EXERCISE: Transcribe the whole listing exactly, but do not carry over its pictures.

WORKING DATA:
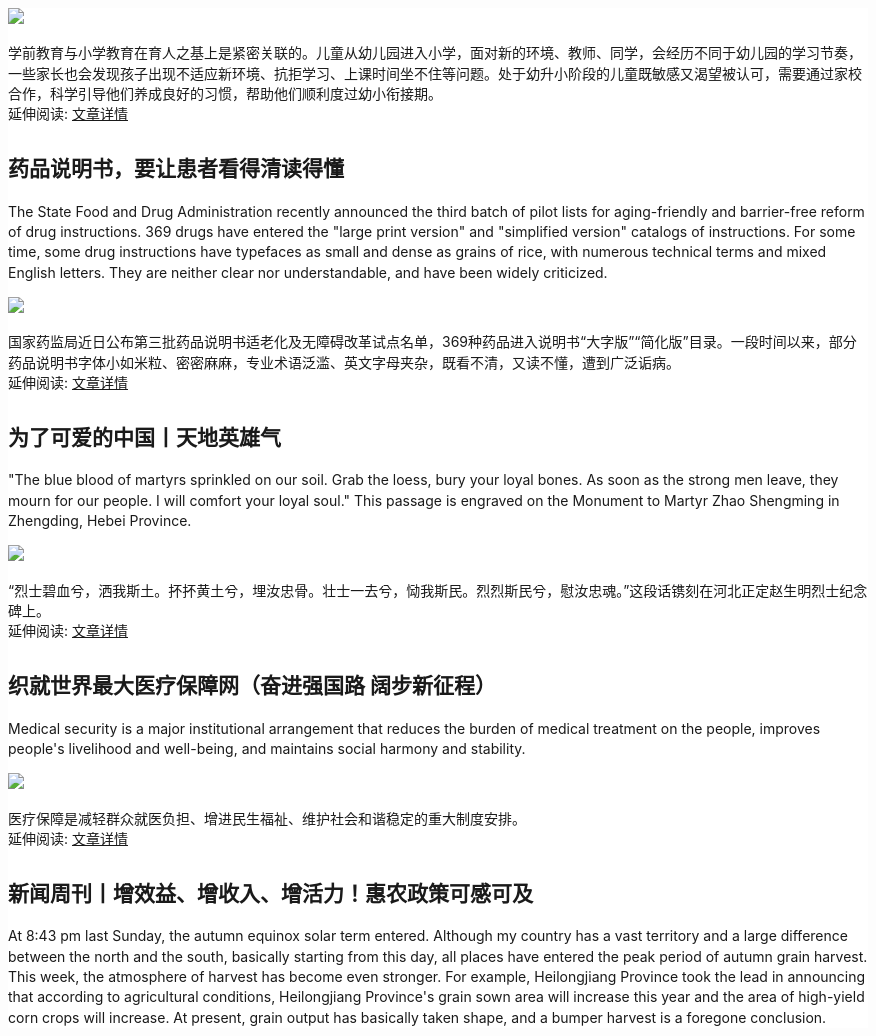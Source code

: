 <img src="https://p4.img.cctvpic.com/photoworkspace/2024/09/29/2024092907494041705.jpg" />   

学前教育与小学教育在育人之基上是紧密关联的。儿童从幼儿园进入小学，面对新的环境、教师、同学，会经历不同于幼儿园的学习节奏，一些家长也会发现孩子出现不适应新环境、抗拒学习、上课时间坐不住等问题。处于幼升小阶段的儿童既敏感又渴望被认可，需要通过家校合作，科学引导他们养成良好的习惯，帮助他们顺利度过幼小衔接期。   
延伸阅读: [文章详情](https://news.cctv.com/2024/09/29/ARTI4q44aKim7kuxm2gb5neL240929.shtml)   

<qrcode title="幼小衔接需关注儿童学习特征" image="https://p4.img.cctvpic.com/photoworkspace/2024/09/29/2024092907494041705.jpg" />   

## 药品说明书，要让患者看得清读得懂   
The State Food and Drug Administration recently announced the third batch of pilot lists for aging-friendly and barrier-free reform of drug instructions. 369 drugs have entered the "large print version" and "simplified version" catalogs of instructions. For some time, some drug instructions have typefaces as small and dense as grains of rice, with numerous technical terms and mixed English letters. They are neither clear nor understandable, and have been widely criticized.   

<img src="https://p5.img.cctvpic.com/photoworkspace/2024/09/29/2024092907443562190.jpg" />   

国家药监局近日公布第三批药品说明书适老化及无障碍改革试点名单，369种药品进入说明书“大字版”“简化版”目录。一段时间以来，部分药品说明书字体小如米粒、密密麻麻，专业术语泛滥、英文字母夹杂，既看不清，又读不懂，遭到广泛诟病。   
延伸阅读: [文章详情](https://news.cctv.com/2024/09/29/ARTI0ZquSvS3lgFhg5Dme3rY240929.shtml)   

<qrcode title="药品说明书，要让患者看得清读得懂" image="https://p5.img.cctvpic.com/photoworkspace/2024/09/29/2024092907443562190.jpg" />   

## 为了可爱的中国丨天地英雄气   
"The blue blood of martyrs sprinkled on our soil. Grab the loess, bury your loyal bones. As soon as the strong men leave, they mourn for our people. I will comfort your loyal soul." This passage is engraved on the Monument to Martyr Zhao Shengming in Zhengding, Hebei Province.   

<img src="https://p5.img.cctvpic.com/photoworkspace/2024/09/29/2024092907251094105.jpg" />   

“烈士碧血兮，洒我斯土。抔抔黄土兮，埋汝忠骨。壮士一去兮，恸我斯民。烈烈斯民兮，慰汝忠魂。”这段话镌刻在河北正定赵生明烈士纪念碑上。   
延伸阅读: [文章详情](https://news.cctv.com/2024/09/29/ARTIOMQpKPEFFZEAhXF2YjYP240929.shtml)   

<qrcode title="为了可爱的中国丨天地英雄气" image="https://p5.img.cctvpic.com/photoworkspace/2024/09/29/2024092907251094105.jpg" />   

## 织就世界最大医疗保障网（奋进强国路 阔步新征程）   
Medical security is a major institutional arrangement that reduces the burden of medical treatment on the people, improves people's livelihood and well-being, and maintains social harmony and stability.   

<img src="https://p4.img.cctvpic.com/photoworkspace/2024/09/29/2024092907202962183.jpg" />   

医疗保障是减轻群众就医负担、增进民生福祉、维护社会和谐稳定的重大制度安排。   
延伸阅读: [文章详情](https://news.cctv.com/2024/09/29/ARTIzUhrpg0uwlLrFoWelJbC240929.shtml)   

<qrcode title="织就世界最大医疗保障网（奋进强国路 阔步新征程）" image="https://p4.img.cctvpic.com/photoworkspace/2024/09/29/2024092907202962183.jpg" />   

## 新闻周刊丨增效益、增收入、增活力！惠农政策可感可及   
At 8:43 pm last Sunday, the autumn equinox solar term entered. Although my country has a vast territory and a large difference between the north and the south, basically starting from this day, all places have entered the peak period of autumn grain harvest. This week, the atmosphere of harvest has become even stronger. For example, Heilongjiang Province took the lead in announcing that according to agricultural conditions, Heilongjiang Province's grain sown area will increase this year and the area of high-yield corn crops will increase. At present, grain output has basically taken shape, and a bumper harvest is a foregone conclusion.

RESPONSE TO THIS EXERCISE:
Source code

: <img src="https://p4.img.cctvpic.com/photoworkspace/2024/09/29/2024092907494041705.jpg" />   

学前教育与小学教育在育人之基上是紧密关联的。儿童从幼儿园进入小学，面对新的环境、教师、同学，会经历不同于幼儿园的学习节奏，一些家长也会发现孩子出现不适应新环境、抗拒学习、上课时间坐不住等问题。处于幼升小阶段的儿童既敏感又渴望被认可，需要通过家校合作，科学引导他们养成良好的习惯，帮助他们顺利度过幼小衔接期。   
延伸阅读: [文章详情](https://news.cctv.com/2024/09/29/ARTI4q44aKim7kuxm2gb5neL240929.shtml)   

<qrcode title="幼小衔接需关注儿童学习特征" image="https://p4.img.cctvpic.com/photoworkspace/2024/09/29/2024092907494041705.jpg" />   

## 药品说明书，要让患者看得清读得懂   
The State Food and Drug Administration recently announced the third batch of pilot lists for aging-friendly and barrier-free reform of drug instructions. 369 drugs have entered the "large print version" and "simplified version" catalogs of instructions. For some time, some drug instructions have typefaces as small and dense as grains of rice, with numerous technical terms and mixed English letters. They are neither clear nor understandable, and have been widely criticized.   

<img src="https://p5.img.cctvpic.com/photoworkspace/2024/09/29/2024092907443562190.jpg" />   

国家药监局近日公布第三批药品说明书适老化及无障碍改革试点名单，369种药品进入说明书“大字版”“简化版”目录。一段时间以来，部分药品说明书字体小如米粒、密密麻麻，专业术语泛滥、英文字母夹杂，既看不清，又读不懂，遭到广泛诟病。   
延伸阅读: [文章详情](https://news.cctv.com/2024/09/29/ARTI0ZquSvS3lgFhg5Dme3rY240929.shtml)   

<qrcode title="药品说明书，要让患者看得清读得懂" image="https://p5.img.cctvpic.com/photoworkspace/2024/09/29/2024092907443562190.jpg" />   

## 为了可爱的中国丨天地英雄气   
"The blue blood of martyrs sprinkled on our soil. Grab the loess, bury your loyal bones. As soon as the strong men leave, they mourn for our people. I will comfort your loyal soul." This passage is engraved on the Monument to Martyr Zhao Shengming in Zhengding, Hebei Province.   

<img src="https://p5.img.cctvpic.com/photoworkspace/2024/09/29/2024092907251094105.jpg" />   

“烈士碧血兮，洒我斯土。抔抔黄土兮，埋汝忠骨。壮士一去兮，恸我斯民。烈烈斯民兮，慰汝忠魂。”这段话镌刻在河北正定赵生明烈士纪念碑上。   
延伸阅读: [文章详情](https://news.cctv.com/2024/09/29/ARTIOMQpKPEFFZEAhXF2YjYP240929.shtml)   

<qrcode title="为了可爱的中国丨天地英雄气" image="https://p5.img.cctvpic.com/photoworkspace/2024/09/29/2024092907251094105.jpg" />   

## 织就世界最大医疗保障网（奋进强国路 阔步新征程）   
Medical security is a major institutional arrangement that reduces the burden of medical treatment on the people, improves people's livelihood and well-being, and maintains social harmony and stability.   

<img src="https://p4.img.cctvpic.com/photoworkspace/2024/09/29/2024092907202962183.jpg" />   

医疗保障是减轻群众就医负担、增进民生福祉、维护社会和谐稳定的重大制度安排。   
延伸阅读: [文章详情](https://news.cctv.com/2024/09/29/ARTIzUhrpg0uwlLrFoWelJbC240929.shtml)   

<qrcode title="织就世界最大医疗保障网（奋进强国路 阔步新征程）" image="https://p4.img.cctvpic.com/photoworkspace/2024/09/29/2024092907202962183.jpg" />   

## 新闻周刊丨增效益、增收入、增活力！惠农政策可感可及   
At 8:43 pm last Sunday, the autumn equinox solar term entered. Although my country has a vast territory and a large difference between the north and the south, basically starting from this day, all places have entered the peak period of autumn grain harvest. This week, the atmosphere of harvest has become even stronger. For example, Heilongjiang Province took the lead in announcing that according to agricultural conditions, Heilongjiang Province's grain sown area will increase this year and the area of high-yield corn crops will increase. At present, grain output has basically taken shape, and a bumper harvest is a foregone conclusion.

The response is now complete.